*** Opening EXERCISE MATERIALS ***
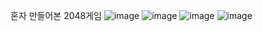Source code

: 혼자 만들어본 2048게임
![image](https://github.com/user-attachments/assets/f75dc6c7-5247-49b2-8de3-fb848c76b7c2)
![image](https://github.com/user-attachments/assets/e4c0ce03-00ba-4d50-bcc1-7a002a160202)
![image](https://github.com/user-attachments/assets/cd99aa50-3299-41ba-9624-915afd3ad6cf)
![image](https://github.com/user-attachments/assets/f01e9bc4-1ee1-4b6d-97f2-48e786219fe4)

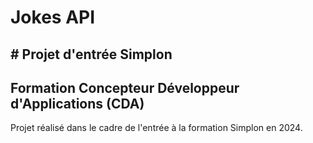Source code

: # Jokes API

## # Projet d'entrée Simplon

## Formation Concepteur Développeur d'Applications (CDA)

Projet réalisé dans le cadre de l'entrée à la formation Simplon en 2024.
*** Closing EXERCISE MATERIALS ***
→ YOUR INSTRUCTIONS
Each record should be given again exactly, with no picture carried over.

→ ANSWER AREA
Source code

: 혼자 만들어본 2048게임
![image](https://github.com/user-attachments/assets/f75dc6c7-5247-49b2-8de3-fb848c76b7c2)
![image](https://github.com/user-attachments/assets/e4c0ce03-00ba-4d50-bcc1-7a002a160202)
![image](https://github.com/user-attachments/assets/cd99aa50-3299-41ba-9624-915afd3ad6cf)
![image](https://github.com/user-attachments/assets/f01e9bc4-1ee1-4b6d-97f2-48e786219fe4)

Source code

: # Jokes API

## # Projet d'entrée Simplon

## Formation Concepteur Développeur d'Applications (CDA)

Projet réalisé dans le cadre de l'entrée à la formation Simplon en 2024.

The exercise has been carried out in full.